▶ Work order: Determine how many lines in the entries contain the word "Gaming", and give that number with no other text.

-- Opening Marker --

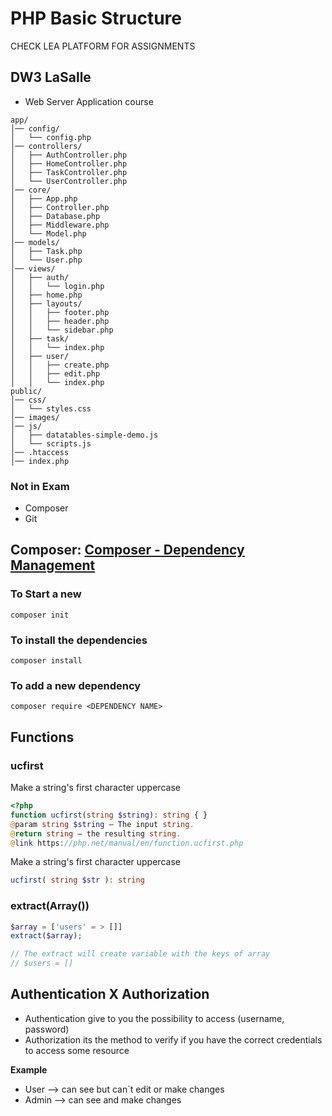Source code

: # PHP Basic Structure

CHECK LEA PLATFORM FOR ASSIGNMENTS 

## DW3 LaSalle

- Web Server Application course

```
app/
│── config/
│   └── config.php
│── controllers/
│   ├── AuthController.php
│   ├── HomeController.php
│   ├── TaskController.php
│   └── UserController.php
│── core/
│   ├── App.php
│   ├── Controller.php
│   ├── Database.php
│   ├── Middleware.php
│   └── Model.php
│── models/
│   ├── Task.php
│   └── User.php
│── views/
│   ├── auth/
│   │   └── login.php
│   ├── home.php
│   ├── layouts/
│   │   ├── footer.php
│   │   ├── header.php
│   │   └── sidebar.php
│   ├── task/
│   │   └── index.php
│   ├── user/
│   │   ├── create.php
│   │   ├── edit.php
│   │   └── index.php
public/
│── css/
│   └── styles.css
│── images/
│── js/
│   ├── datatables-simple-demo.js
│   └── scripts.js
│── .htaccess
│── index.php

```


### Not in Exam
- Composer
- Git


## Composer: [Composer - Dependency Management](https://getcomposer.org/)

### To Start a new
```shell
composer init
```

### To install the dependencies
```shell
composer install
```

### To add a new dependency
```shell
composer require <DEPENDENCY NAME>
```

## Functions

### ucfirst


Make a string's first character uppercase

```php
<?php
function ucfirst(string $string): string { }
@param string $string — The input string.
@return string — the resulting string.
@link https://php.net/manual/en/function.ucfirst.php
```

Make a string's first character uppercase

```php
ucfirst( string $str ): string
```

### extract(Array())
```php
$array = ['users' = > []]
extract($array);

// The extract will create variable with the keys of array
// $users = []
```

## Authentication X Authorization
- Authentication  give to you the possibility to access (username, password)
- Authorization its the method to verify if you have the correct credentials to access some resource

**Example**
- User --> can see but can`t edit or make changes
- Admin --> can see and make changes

-- Closing Marker --
-- Opening Marker --

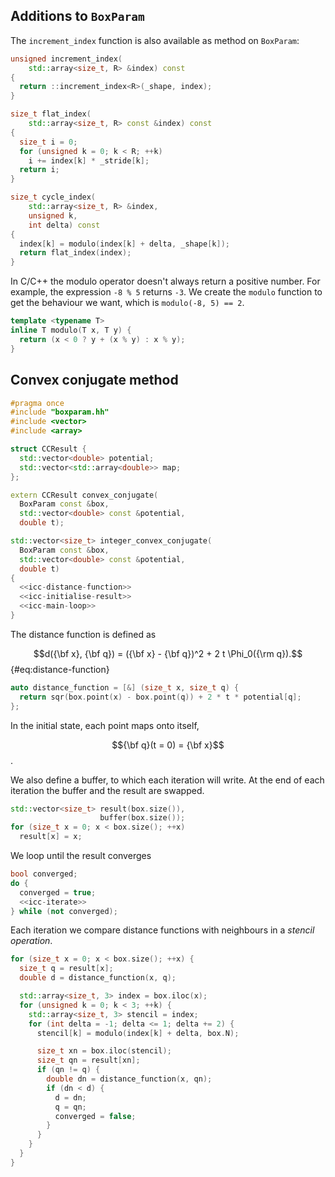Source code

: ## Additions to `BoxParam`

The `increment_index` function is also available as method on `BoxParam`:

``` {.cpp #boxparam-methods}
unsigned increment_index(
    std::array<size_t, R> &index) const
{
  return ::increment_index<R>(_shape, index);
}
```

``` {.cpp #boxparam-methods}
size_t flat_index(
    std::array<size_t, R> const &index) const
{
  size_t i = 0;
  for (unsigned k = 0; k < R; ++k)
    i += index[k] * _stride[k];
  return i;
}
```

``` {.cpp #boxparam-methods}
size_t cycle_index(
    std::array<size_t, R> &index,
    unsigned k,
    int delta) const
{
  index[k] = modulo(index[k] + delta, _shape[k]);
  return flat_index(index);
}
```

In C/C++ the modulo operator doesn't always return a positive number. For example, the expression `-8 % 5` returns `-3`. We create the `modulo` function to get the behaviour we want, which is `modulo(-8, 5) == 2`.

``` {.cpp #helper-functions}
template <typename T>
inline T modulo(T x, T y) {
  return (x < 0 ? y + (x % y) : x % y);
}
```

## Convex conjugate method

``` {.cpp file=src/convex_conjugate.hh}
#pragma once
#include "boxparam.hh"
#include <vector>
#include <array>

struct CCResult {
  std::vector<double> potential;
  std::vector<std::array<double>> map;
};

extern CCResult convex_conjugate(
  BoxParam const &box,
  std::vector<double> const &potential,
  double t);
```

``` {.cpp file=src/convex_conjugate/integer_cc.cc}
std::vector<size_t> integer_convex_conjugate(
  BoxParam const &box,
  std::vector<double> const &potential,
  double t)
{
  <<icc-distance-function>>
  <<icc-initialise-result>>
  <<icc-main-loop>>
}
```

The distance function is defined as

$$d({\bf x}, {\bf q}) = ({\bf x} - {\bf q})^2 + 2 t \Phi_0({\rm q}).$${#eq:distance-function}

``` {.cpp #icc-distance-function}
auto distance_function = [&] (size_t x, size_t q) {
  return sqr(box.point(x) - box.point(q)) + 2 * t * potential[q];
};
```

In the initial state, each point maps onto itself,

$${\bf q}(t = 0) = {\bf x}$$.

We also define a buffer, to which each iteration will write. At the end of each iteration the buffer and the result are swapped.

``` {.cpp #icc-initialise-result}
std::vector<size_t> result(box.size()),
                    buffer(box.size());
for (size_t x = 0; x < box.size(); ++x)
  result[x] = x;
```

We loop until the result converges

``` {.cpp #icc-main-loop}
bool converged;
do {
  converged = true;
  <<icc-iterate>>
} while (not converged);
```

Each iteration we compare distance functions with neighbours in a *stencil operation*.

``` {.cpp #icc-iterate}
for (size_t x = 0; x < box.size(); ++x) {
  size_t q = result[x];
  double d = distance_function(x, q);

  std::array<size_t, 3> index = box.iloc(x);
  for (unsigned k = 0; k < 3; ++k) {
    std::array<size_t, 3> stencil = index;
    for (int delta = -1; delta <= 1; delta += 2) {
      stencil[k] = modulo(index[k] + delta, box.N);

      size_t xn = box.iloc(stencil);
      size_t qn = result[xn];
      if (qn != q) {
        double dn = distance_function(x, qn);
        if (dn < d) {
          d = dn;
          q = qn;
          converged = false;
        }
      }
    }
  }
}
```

-- Closing Marker --
-- Opening Marker --

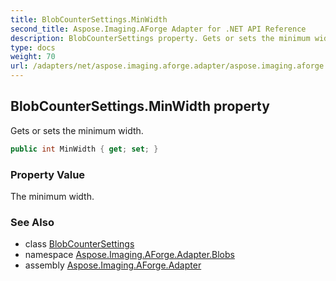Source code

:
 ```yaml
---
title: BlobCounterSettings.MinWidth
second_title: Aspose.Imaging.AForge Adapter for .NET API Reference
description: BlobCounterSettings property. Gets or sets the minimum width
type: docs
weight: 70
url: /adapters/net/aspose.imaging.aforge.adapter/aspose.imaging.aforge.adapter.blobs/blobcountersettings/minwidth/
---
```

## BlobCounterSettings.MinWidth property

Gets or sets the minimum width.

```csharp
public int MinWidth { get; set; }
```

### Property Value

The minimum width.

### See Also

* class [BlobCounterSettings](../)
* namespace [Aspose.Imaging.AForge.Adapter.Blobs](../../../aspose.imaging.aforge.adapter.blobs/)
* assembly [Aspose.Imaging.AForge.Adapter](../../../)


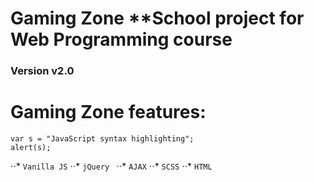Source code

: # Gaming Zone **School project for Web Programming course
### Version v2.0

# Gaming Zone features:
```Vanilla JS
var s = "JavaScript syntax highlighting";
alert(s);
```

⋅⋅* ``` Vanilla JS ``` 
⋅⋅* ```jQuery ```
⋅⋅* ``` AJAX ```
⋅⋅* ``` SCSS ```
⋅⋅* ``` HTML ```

-- Closing Marker --

▶ Response: 2